YOUR OBJECTIVE —
Out of the lines below, please list those that hold the string "mesaj".

Data items —
+++++

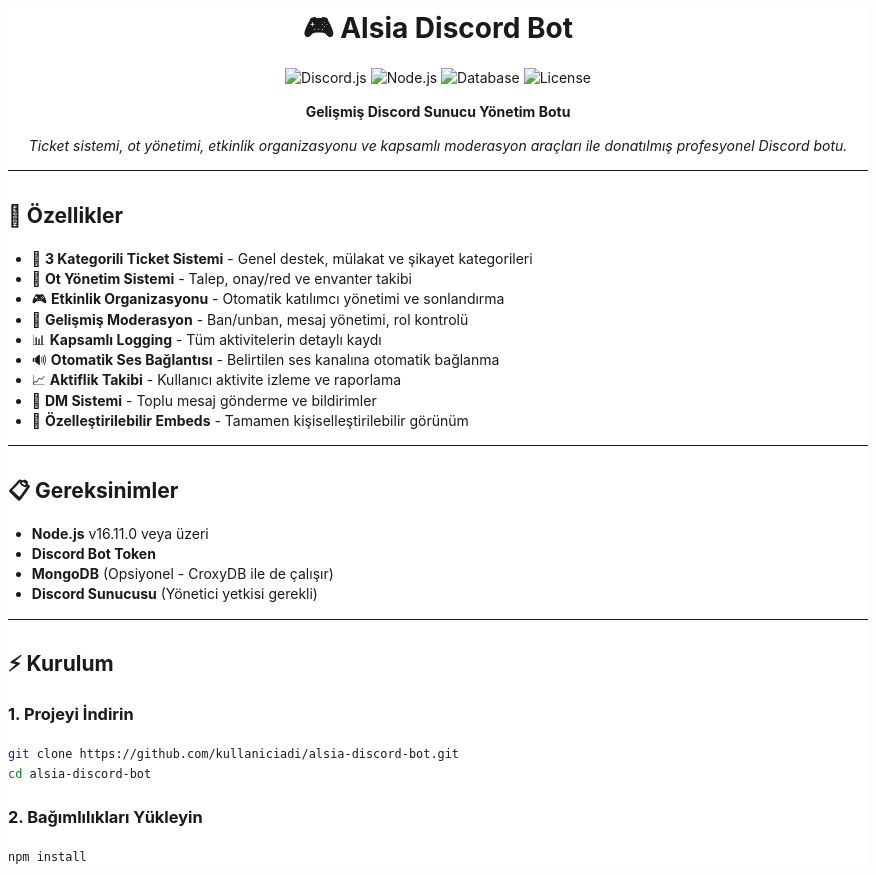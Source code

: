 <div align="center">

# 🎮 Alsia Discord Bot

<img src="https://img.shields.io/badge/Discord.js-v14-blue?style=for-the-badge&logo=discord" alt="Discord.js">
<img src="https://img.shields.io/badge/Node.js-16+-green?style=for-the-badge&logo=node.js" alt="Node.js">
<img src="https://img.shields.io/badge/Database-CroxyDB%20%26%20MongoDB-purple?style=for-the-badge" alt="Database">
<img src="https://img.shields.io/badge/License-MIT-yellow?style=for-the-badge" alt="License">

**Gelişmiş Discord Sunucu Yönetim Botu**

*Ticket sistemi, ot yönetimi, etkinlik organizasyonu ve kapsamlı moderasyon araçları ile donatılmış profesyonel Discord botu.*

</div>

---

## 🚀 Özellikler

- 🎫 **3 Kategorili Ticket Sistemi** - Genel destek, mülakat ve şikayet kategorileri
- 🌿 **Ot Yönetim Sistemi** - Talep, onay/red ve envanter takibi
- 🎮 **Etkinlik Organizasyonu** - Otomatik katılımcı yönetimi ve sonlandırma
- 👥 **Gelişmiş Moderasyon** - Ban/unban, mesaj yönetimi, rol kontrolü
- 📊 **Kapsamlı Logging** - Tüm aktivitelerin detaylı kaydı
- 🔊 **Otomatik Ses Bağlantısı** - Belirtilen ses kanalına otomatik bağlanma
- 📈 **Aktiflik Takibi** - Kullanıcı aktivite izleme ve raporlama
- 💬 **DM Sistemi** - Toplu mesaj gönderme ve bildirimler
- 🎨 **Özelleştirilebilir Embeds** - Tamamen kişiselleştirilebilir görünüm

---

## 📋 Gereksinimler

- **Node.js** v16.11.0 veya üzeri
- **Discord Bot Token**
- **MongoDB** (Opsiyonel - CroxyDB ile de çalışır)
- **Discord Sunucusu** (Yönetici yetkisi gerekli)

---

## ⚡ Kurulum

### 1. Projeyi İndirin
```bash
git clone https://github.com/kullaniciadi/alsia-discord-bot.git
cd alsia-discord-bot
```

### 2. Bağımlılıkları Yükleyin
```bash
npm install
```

+++++

TASK ANSWER —
- 👥 **Gelişmiş Moderasyon** - Ban/unban, mesaj yönetimi, rol kontrolü
- 💬 **DM Sistemi** - Toplu mesaj gönderme ve bildirimler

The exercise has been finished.